One innovative programme that has seen robust interest from issuers is the special bond, which is only applicable to public sector issuers. With the rise of local government financing vehicles (LGFV), the National Development and Reform Commission (NDRC) issued a guideline on the special bond that is more flexible on requirements for issuers. Issuers are able to tap the special bond market for different industries including healthcare, education and cultural development.
Similar to a project bond in the international financial market, a unique feature of the special bond is a relatively longer tenor, which can be longer than 10 years. Issuers need to inform the NDRC of specific projects. The proceeds of the project bond can be partly used to pay their outstanding debt.

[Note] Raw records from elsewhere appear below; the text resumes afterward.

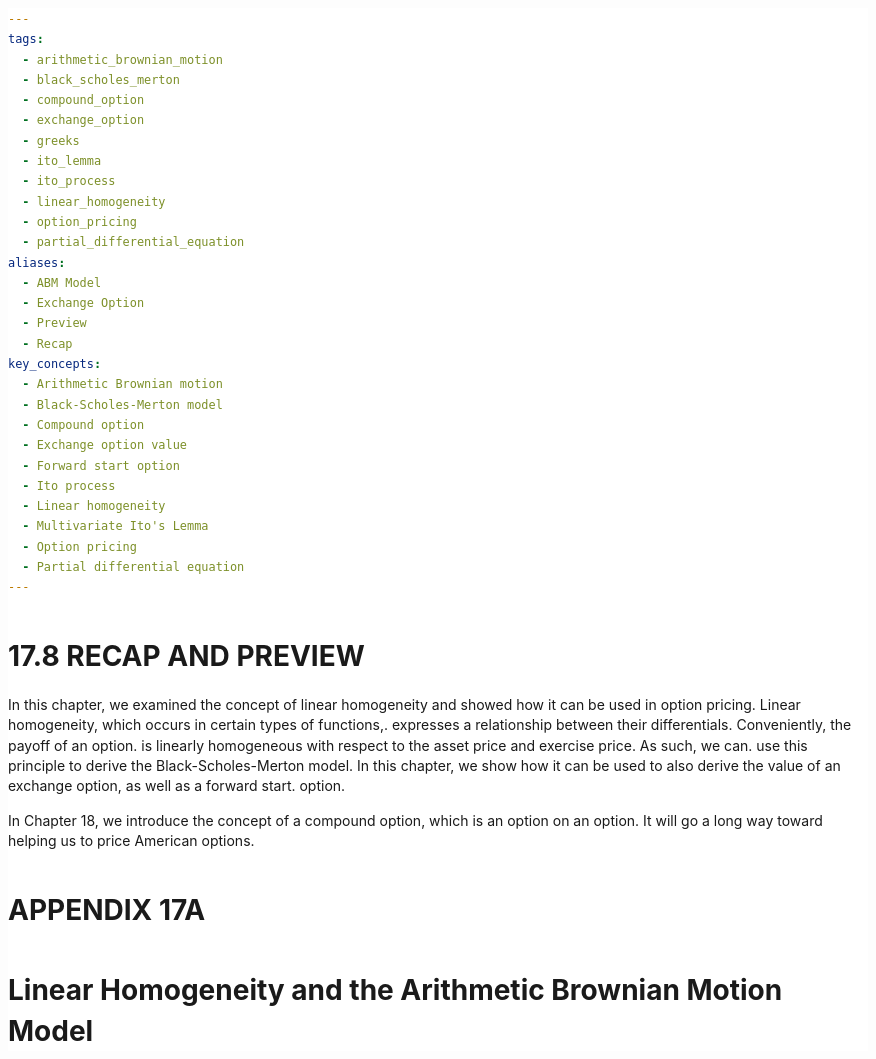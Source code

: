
 ```yaml
---
tags:
  - arithmetic_brownian_motion
  - black_scholes_merton
  - compound_option
  - exchange_option
  - greeks
  - ito_lemma
  - ito_process
  - linear_homogeneity
  - option_pricing
  - partial_differential_equation
aliases:
  - ABM Model
  - Exchange Option
  - Preview
  - Recap
key_concepts:
  - Arithmetic Brownian motion
  - Black-Scholes-Merton model
  - Compound option
  - Exchange option value
  - Forward start option
  - Ito process
  - Linear homogeneity
  - Multivariate Ito's Lemma
  - Option pricing
  - Partial differential equation
---
```


# 17.8 RECAP AND PREVIEW

In this chapter, we examined the concept of linear homogeneity and showed how it can be used in option pricing. Linear homogeneity, which occurs in certain types of functions,. expresses a relationship between their differentials. Conveniently, the payoff of an option. is linearly homogeneous with respect to the asset price and exercise price. As such, we can. use this principle to derive the Black-Scholes-Merton model. In this chapter, we show how it can be used to also derive the value of an exchange option, as well as a forward start. option.

In Chapter 18, we introduce the concept of a compound option, which is an option on an option. It will go a long way toward helping us to price American options.

# APPENDIX 17A

# Linear Homogeneity and the Arithmetic Brownian Motion Model

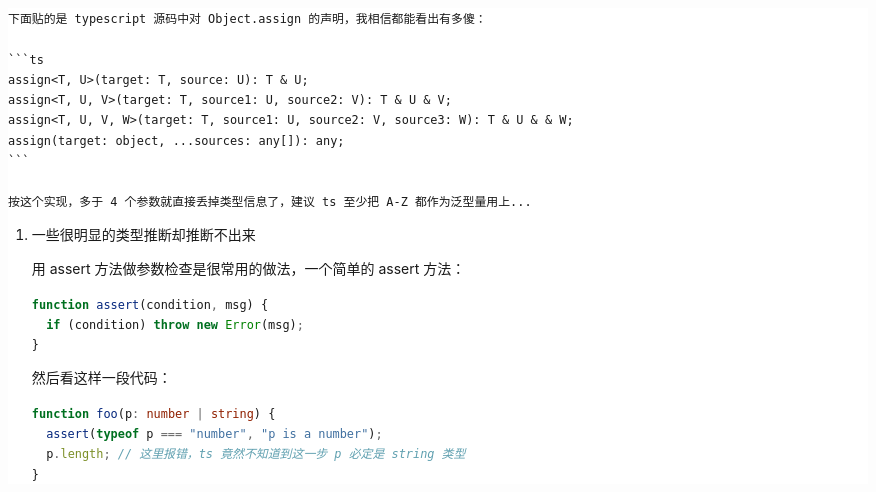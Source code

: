     下面贴的是 typescript 源码中对 Object.assign 的声明，我相信都能看出有多傻：

    ```ts
    assign<T, U>(target: T, source: U): T & U;
    assign<T, U, V>(target: T, source1: U, source2: V): T & U & V;
    assign<T, U, V, W>(target: T, source1: U, source2: V, source3: W): T & U & & W;
    assign(target: object, ...sources: any[]): any;
    ```

    按这个实现，多于 4 个参数就直接丢掉类型信息了，建议 ts 至少把 A-Z 都作为泛型量用上...

1.  一些很明显的类型推断却推断不出来

    用 assert 方法做参数检查是很常用的做法，一个简单的 assert 方法：

    ```js
    function assert(condition, msg) {
      if (condition) throw new Error(msg);
    }
    ```

    然后看这样一段代码：

    ```ts
    function foo(p: number | string) {
      assert(typeof p === "number", "p is a number");
      p.length; // 这里报错，ts 竟然不知道到这一步 p 必定是 string 类型
    }
    ```
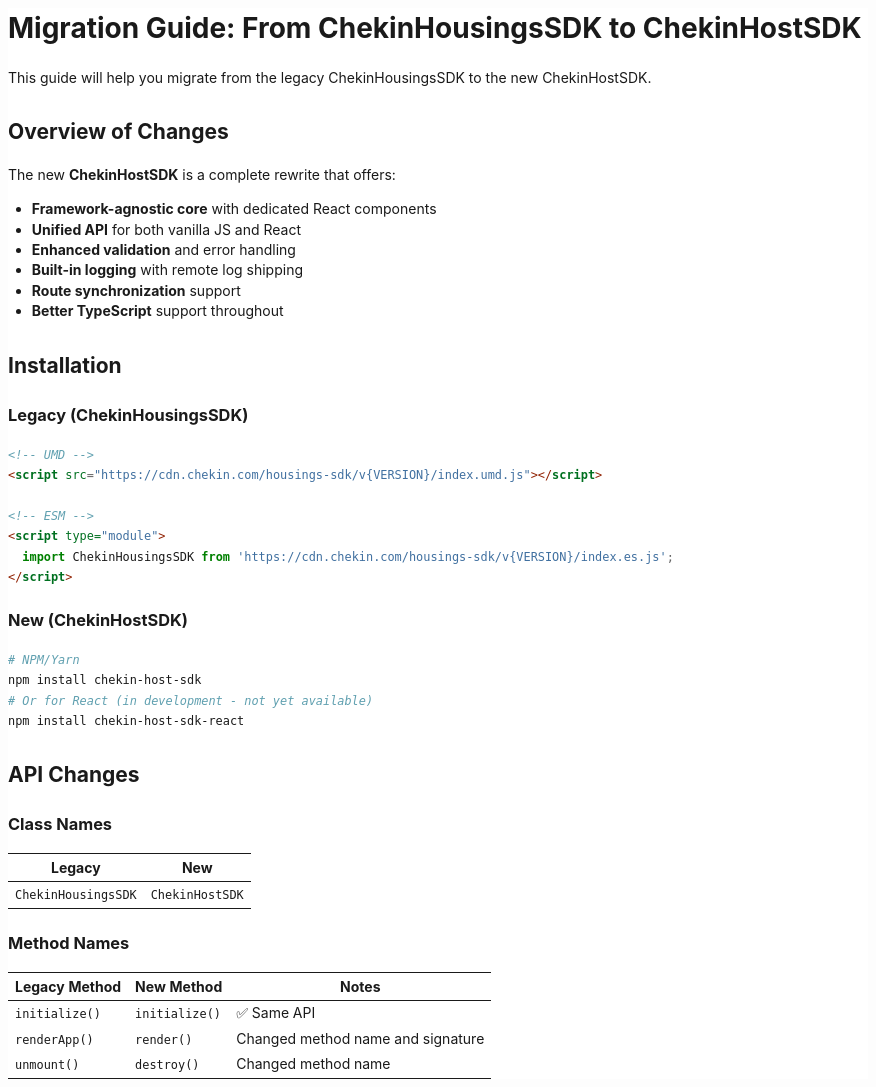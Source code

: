 # Migration Guide: From ChekinHousingsSDK to ChekinHostSDK

This guide will help you migrate from the legacy ChekinHousingsSDK to the new ChekinHostSDK.

## Overview of Changes

The new **ChekinHostSDK** is a complete rewrite that offers:

- **Framework-agnostic core** with dedicated React components
- **Unified API** for both vanilla JS and React
- **Enhanced validation** and error handling
- **Built-in logging** with remote log shipping
- **Route synchronization** support
- **Better TypeScript** support throughout

## Installation

### Legacy (ChekinHousingsSDK)

```html
<!-- UMD -->
<script src="https://cdn.chekin.com/housings-sdk/v{VERSION}/index.umd.js"></script>

<!-- ESM -->
<script type="module">
  import ChekinHousingsSDK from 'https://cdn.chekin.com/housings-sdk/v{VERSION}/index.es.js';
</script>
```

### New (ChekinHostSDK)

```bash
# NPM/Yarn
npm install chekin-host-sdk
# Or for React (in development - not yet available)
npm install chekin-host-sdk-react
```

## API Changes

### Class Names

| Legacy              | New             |
| ------------------- | --------------- |
| `ChekinHousingsSDK` | `ChekinHostSDK` |

### Method Names

| Legacy Method  | New Method     | Notes                             |
| -------------- | -------------- | --------------------------------- |
| `initialize()` | `initialize()` | ✅ Same API                       |
| `renderApp()`  | `render()`     | Changed method name and signature |
| `unmount()`    | `destroy()`    | Changed method name               |
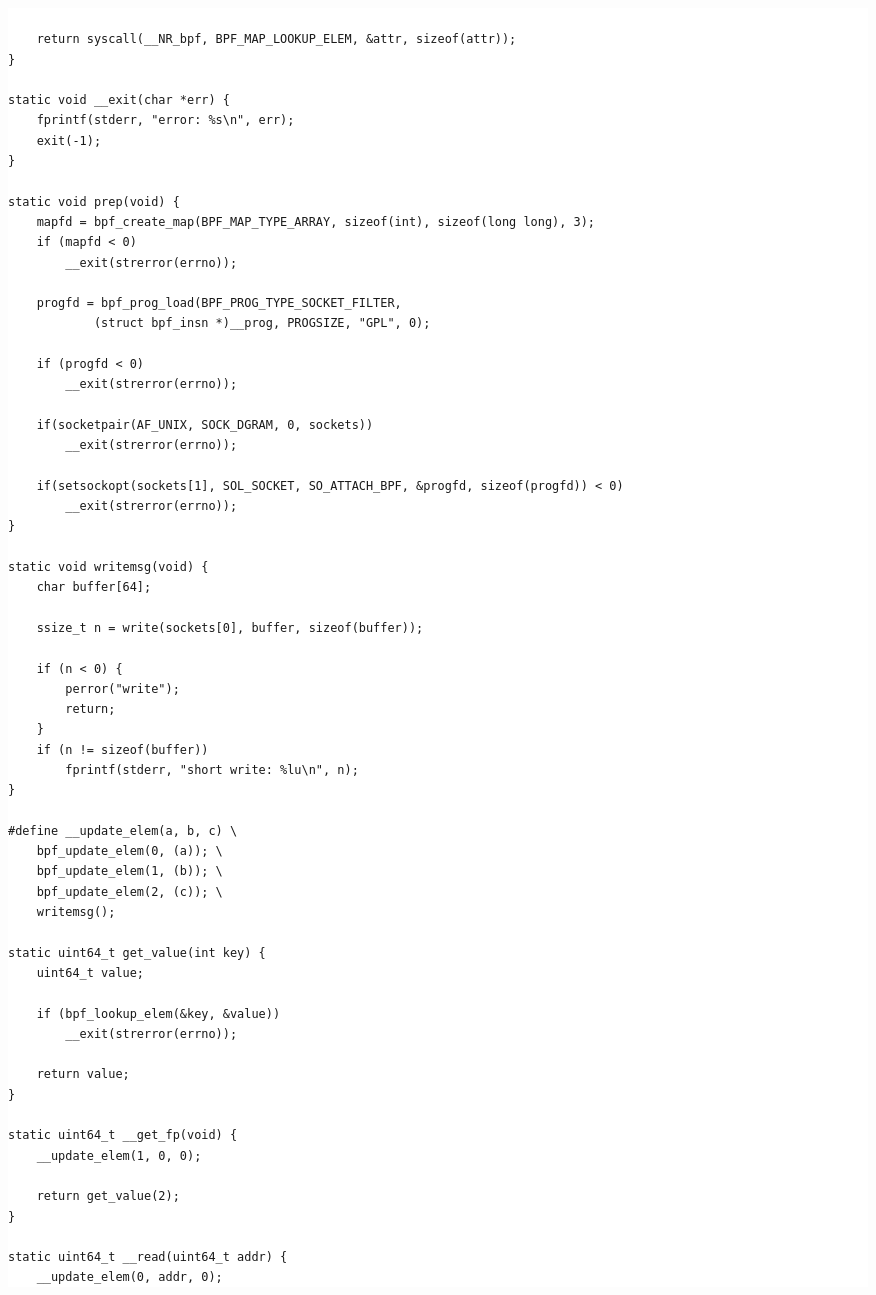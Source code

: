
```

	return syscall(__NR_bpf, BPF_MAP_LOOKUP_ELEM, &attr, sizeof(attr));
}

static void __exit(char *err) {
	fprintf(stderr, "error: %s\n", err);
	exit(-1);
}

static void prep(void) {
	mapfd = bpf_create_map(BPF_MAP_TYPE_ARRAY, sizeof(int), sizeof(long long), 3);
	if (mapfd < 0)
		__exit(strerror(errno));

	progfd = bpf_prog_load(BPF_PROG_TYPE_SOCKET_FILTER,
			(struct bpf_insn *)__prog, PROGSIZE, "GPL", 0);

	if (progfd < 0)
		__exit(strerror(errno));

	if(socketpair(AF_UNIX, SOCK_DGRAM, 0, sockets))
		__exit(strerror(errno));

	if(setsockopt(sockets[1], SOL_SOCKET, SO_ATTACH_BPF, &progfd, sizeof(progfd)) < 0)
		__exit(strerror(errno));
}

static void writemsg(void) {
	char buffer[64];

	ssize_t n = write(sockets[0], buffer, sizeof(buffer));

	if (n < 0) {
		perror("write");
		return;
	}
	if (n != sizeof(buffer))
		fprintf(stderr, "short write: %lu\n", n);
}

#define __update_elem(a, b, c) \
	bpf_update_elem(0, (a)); \
	bpf_update_elem(1, (b)); \
	bpf_update_elem(2, (c)); \
	writemsg();

static uint64_t get_value(int key) {
	uint64_t value;

	if (bpf_lookup_elem(&key, &value))
		__exit(strerror(errno));

	return value;
}

static uint64_t __get_fp(void) {
	__update_elem(1, 0, 0);

	return get_value(2);
}

static uint64_t __read(uint64_t addr) {
	__update_elem(0, addr, 0);
```
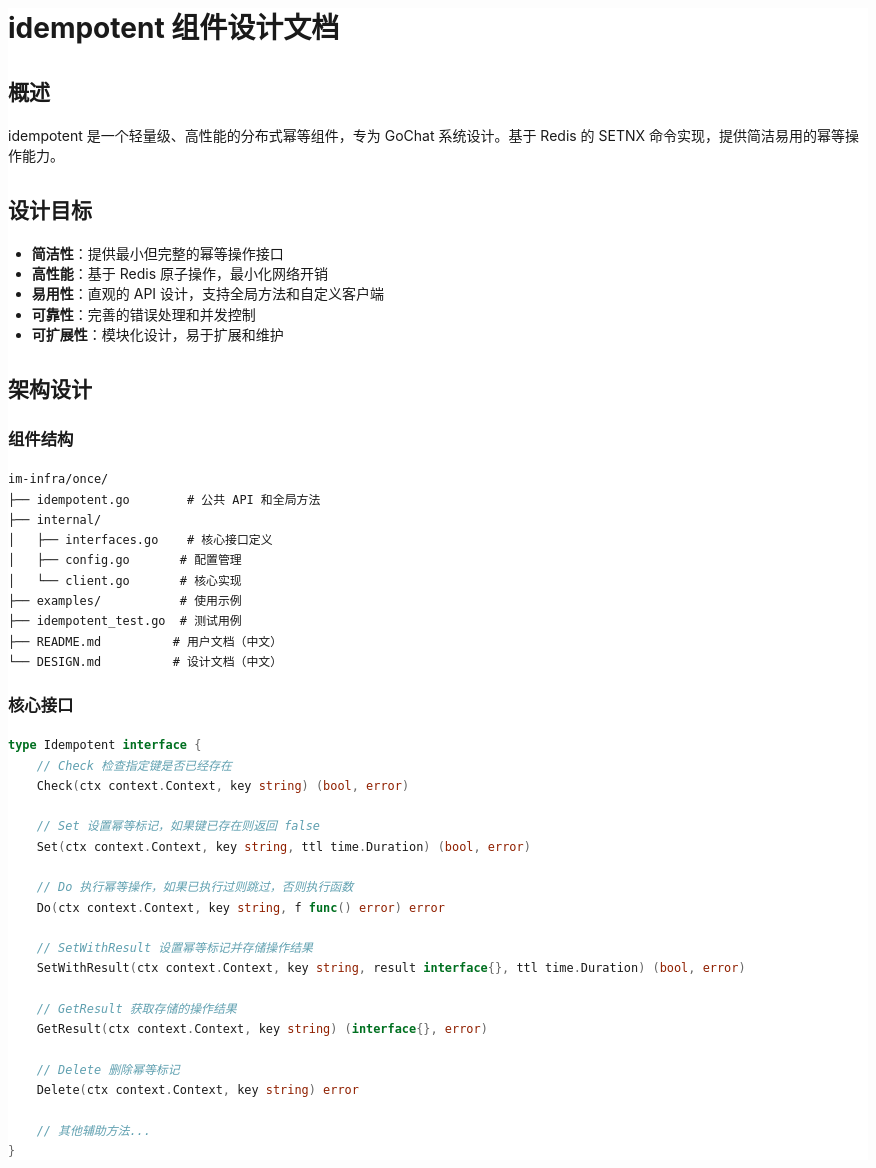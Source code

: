 # idempotent 组件设计文档

## 概述

idempotent 是一个轻量级、高性能的分布式幂等组件，专为 GoChat 系统设计。基于 Redis 的 SETNX 命令实现，提供简洁易用的幂等操作能力。

## 设计目标

- **简洁性**：提供最小但完整的幂等操作接口
- **高性能**：基于 Redis 原子操作，最小化网络开销
- **易用性**：直观的 API 设计，支持全局方法和自定义客户端
- **可靠性**：完善的错误处理和并发控制
- **可扩展性**：模块化设计，易于扩展和维护

## 架构设计

### 组件结构

```
im-infra/once/
├── idempotent.go        # 公共 API 和全局方法
├── internal/
│   ├── interfaces.go    # 核心接口定义
│   ├── config.go       # 配置管理
│   └── client.go       # 核心实现
├── examples/           # 使用示例
├── idempotent_test.go  # 测试用例
├── README.md          # 用户文档（中文）
└── DESIGN.md          # 设计文档（中文）
```

### 核心接口

```go
type Idempotent interface {
    // Check 检查指定键是否已经存在
    Check(ctx context.Context, key string) (bool, error)
    
    // Set 设置幂等标记，如果键已存在则返回 false
    Set(ctx context.Context, key string, ttl time.Duration) (bool, error)
    
    // Do 执行幂等操作，如果已执行过则跳过，否则执行函数
    Do(ctx context.Context, key string, f func() error) error
    
    // SetWithResult 设置幂等标记并存储操作结果
    SetWithResult(ctx context.Context, key string, result interface{}, ttl time.Duration) (bool, error)
    
    // GetResult 获取存储的操作结果
    GetResult(ctx context.Context, key string) (interface{}, error)
    
    // Delete 删除幂等标记
    Delete(ctx context.Context, key string) error
    
    // 其他辅助方法...
}
```
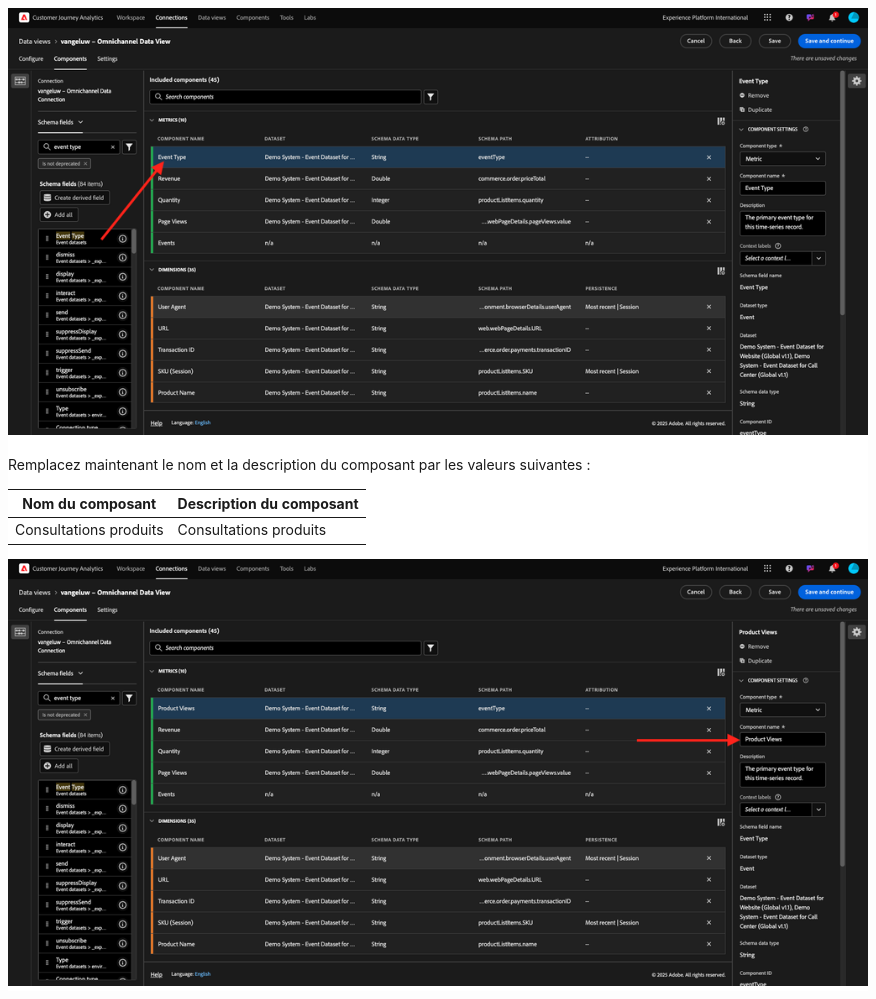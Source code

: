 ![demo](./images/calcmetr1.png)

Remplacez maintenant le nom et la description du composant par les valeurs suivantes :

| Nom du composant | Description du composant |
| ----------------- |-------------| 
| Consultations produits | Consultations produits |

![demo](./images/calcmetr3.png)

Another programme to incentivize local government issuers is the project revenue bond. This programme allows issuers which are project companies to pay back the bond principal and interest using project revenue once their project is completed.
“Sichuan is one of the biggest issuers of LGFV bonds. Sichuan LGFVs are mostly smaller and the debt level of local government-related companies is manageable,” says Zhu Li, deputy director of the finance division at Sichuan Provincial Development and Reform Commission, at The Asset 13th Asia Bond Markets Summit in Chengdu, China.
In 2018, Sichuan recorded a GDP of 4 trillion yuan (US$580 million), with a growth rate of 8% YOY, and a population of over 80 million, making it China’s fourth most populous province.
“We encourage more international investors to invest in bonds from Sichuan issuers,” says Zhu.